The vulnerability stems from improper input validation in the MariaDB protocol implementation within Apache Superset. An attacker could exploit this flaw by creating a MariaDB connection with the “local_infile” parameter enabled. If both the MariaDB server and the local MySQL client on the web server allow local infile operations, the attacker could execute a specific SQL command to read files from the server and insert their contents into a MariaDB database table. This vulnerability affects Apache Superset versions before 3.1.3 and version 4.0.0.

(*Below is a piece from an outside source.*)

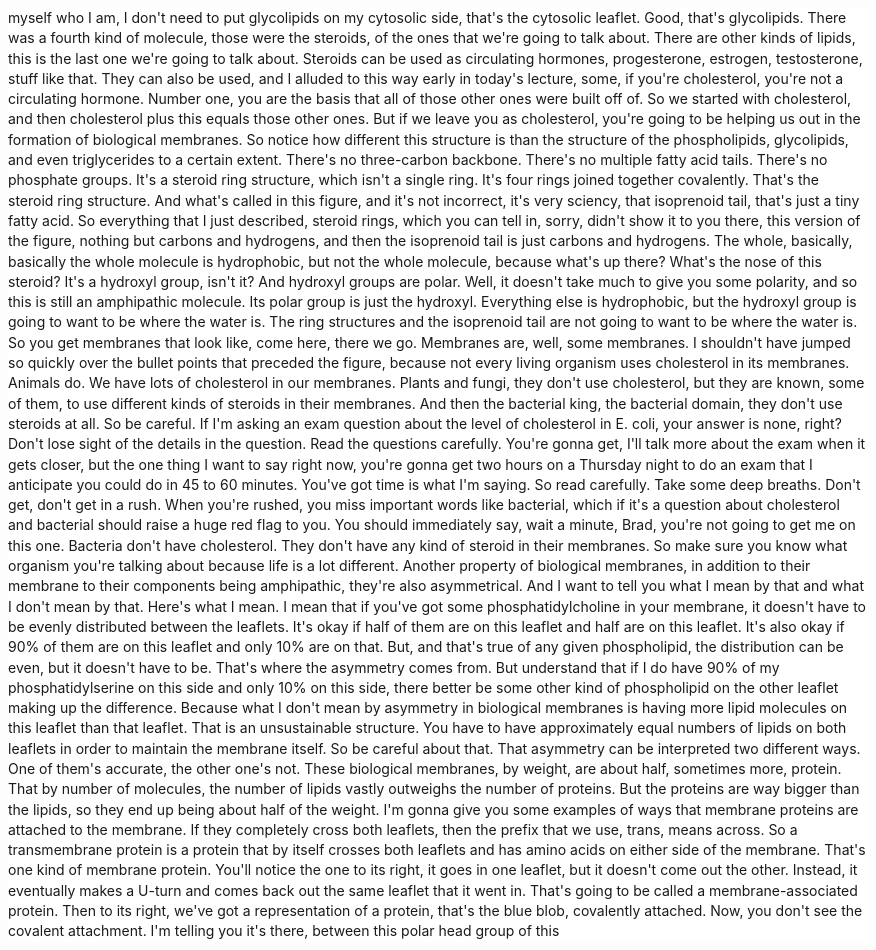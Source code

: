 myself who I am, I don't need to put glycolipids on my cytosolic side, that's the cytosolic leaflet. Good, that's glycolipids. There was a fourth kind of molecule, those were the steroids, of the ones that we're going to talk about. There are other kinds of lipids, this is the last one we're going to talk about. Steroids can be used as circulating hormones, progesterone, estrogen, testosterone, stuff like that. They can also be used, and I alluded to this way early in today's lecture, some, if you're cholesterol, you're not a circulating hormone. Number one, you are the basis that all of those other ones were built off of. So we started with cholesterol, and then cholesterol plus this equals those other ones. But if we leave you as cholesterol, you're going to be helping us out in the formation of biological membranes. So notice how different this structure is than the structure of the phospholipids, glycolipids, and even triglycerides to a certain extent. There's no three-carbon backbone. There's no multiple fatty acid tails. There's no phosphate groups. It's a steroid ring structure, which isn't a single ring. It's four rings joined together covalently. That's the steroid ring structure. And what's called in this figure, and it's not incorrect, it's very sciency, that isoprenoid tail, that's just a tiny fatty acid. So everything that I just described, steroid rings, which you can tell in, sorry, didn't show it to you there, this version of the figure, nothing but carbons and hydrogens, and then the isoprenoid tail is just carbons and hydrogens. The whole, basically, basically the whole molecule is hydrophobic, but not the whole molecule, because what's up there? What's the nose of this steroid? It's a hydroxyl group, isn't it? And hydroxyl groups are polar. Well, it doesn't take much to give you some polarity, and so this is still an amphipathic molecule. Its polar group is just the hydroxyl. Everything else is hydrophobic, but the hydroxyl group is going to want to be where the water is. The ring structures and the isoprenoid tail are not going to want to be where the water is. So you get membranes that look like, come here, there we go. Membranes are, well, some membranes. I shouldn't have jumped so quickly over the bullet points that preceded the figure, because not every living organism uses cholesterol in its membranes. Animals do. We have lots of cholesterol in our membranes. Plants and fungi, they don't use cholesterol, but they are known, some of them, to use different kinds of steroids in their membranes. And then the bacterial king, the bacterial domain, they don't use steroids at all. So be careful. If I'm asking an exam question about the level of cholesterol in E. coli, your answer is none, right? Don't lose sight of the details in the question. Read the questions carefully. You're gonna get, I'll talk more about the exam when it gets closer, but the one thing I want to say right now, you're gonna get two hours on a Thursday night to do an exam that I anticipate you could do in 45 to 60 minutes. You've got time is what I'm saying. So read carefully. Take some deep breaths. Don't get, don't get in a rush. When you're rushed, you miss important words like bacterial, which if it's a question about cholesterol and bacterial should raise a huge red flag to you. You should immediately say, wait a minute, Brad, you're not going to get me on this one. Bacteria don't have cholesterol. They don't have any kind of steroid in their membranes. So make sure you know what organism you're talking about because life is a lot different. Another property of biological membranes, in addition to their membrane to their components being amphipathic, they're also asymmetrical. And I want to tell you what I mean by that and what I don't mean by that. Here's what I mean. I mean that if you've got some phosphatidylcholine in your membrane, it doesn't have to be evenly distributed between the leaflets. It's okay if half of them are on this leaflet and half are on this leaflet. It's also okay if 90% of them are on this leaflet and only 10% are on that. But, and that's true of any given phospholipid, the distribution can be even, but it doesn't have to be. That's where the asymmetry comes from. But understand that if I do have 90% of my phosphatidylserine on this side and only 10% on this side, there better be some other kind of phospholipid on the other leaflet making up the difference. Because what I don't mean by asymmetry in biological membranes is having more lipid molecules on this leaflet than that leaflet. That is an unsustainable structure. You have to have approximately equal numbers of lipids on both leaflets in order to maintain the membrane itself. So be careful about that. That asymmetry can be interpreted two different ways. One of them's accurate, the other one's not. These biological membranes, by weight, are about half, sometimes more, protein. That by number of molecules, the number of lipids vastly outweighs the number of proteins. But the proteins are way bigger than the lipids, so they end up being about half of the weight. I'm gonna give you some examples of ways that membrane proteins are attached to the membrane. If they completely cross both leaflets, then the prefix that we use, trans, means across. So a transmembrane protein is a protein that by itself crosses both leaflets and has amino acids on either side of the membrane. That's one kind of membrane protein. You'll notice the one to its right, it goes in one leaflet, but it doesn't come out the other. Instead, it eventually makes a U-turn and comes back out the same leaflet that it went in. That's going to be called a membrane-associated protein. Then to its right, we've got a representation of a protein, that's the blue blob, covalently attached. Now, you don't see the covalent attachment. I'm telling you it's there, between this polar head group of this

The CVE-2024-34693 vulnerability was discovered and reported by Matei “Mal” Badanoiu, who provided detailed proof of concept (PoC) and insights into potential impacts and exploitation methods.
The proof of concept (PoC) demonstrates how an attacker can switch from the “mysql” protocol, which has protections against “local_infile,” to the “mariadb” protocol, which lacks these protections. By using a malicious URL such as mariadb://172.17.0.1/xxx?local_infile=1, the attacker can bypass the safeguards and read arbitrary files on the server.
The attack can be automated using tools like Bettercap’s Rogue MySQL Server, which simplifies the process of exfiltrating file contents once a connection is established.
Potential Impact
- Privilege Escalation: By exfiltrating sensitive information, such as the Flask secret key used by the Apache Superset application, attackers can escalate their privileges. This is particularly concerning if non-administrative users can create arbitrary database connections, as they could obtain a persistent administrative session even if the admin password is changed.
- Remote Code Execution: If a PostgreSQL database is used, attackers can leverage the exfiltrated credentials to connect to the database and execute arbitrary commands. This is facilitated by enabling options like “Expose database in SQL Lab” and “Allow DML,” allowing commands to be executed directly through SQL Lab.
Image Credit: Matei “Mal” Badanoiu
Apache has released patches to address this vulnerability. Users are strongly encouraged to upgrade to version 4.0.1 or 3.1.3 of Apache Superset, which includes the necessary fixes to prevent exploitation of this vulnerability.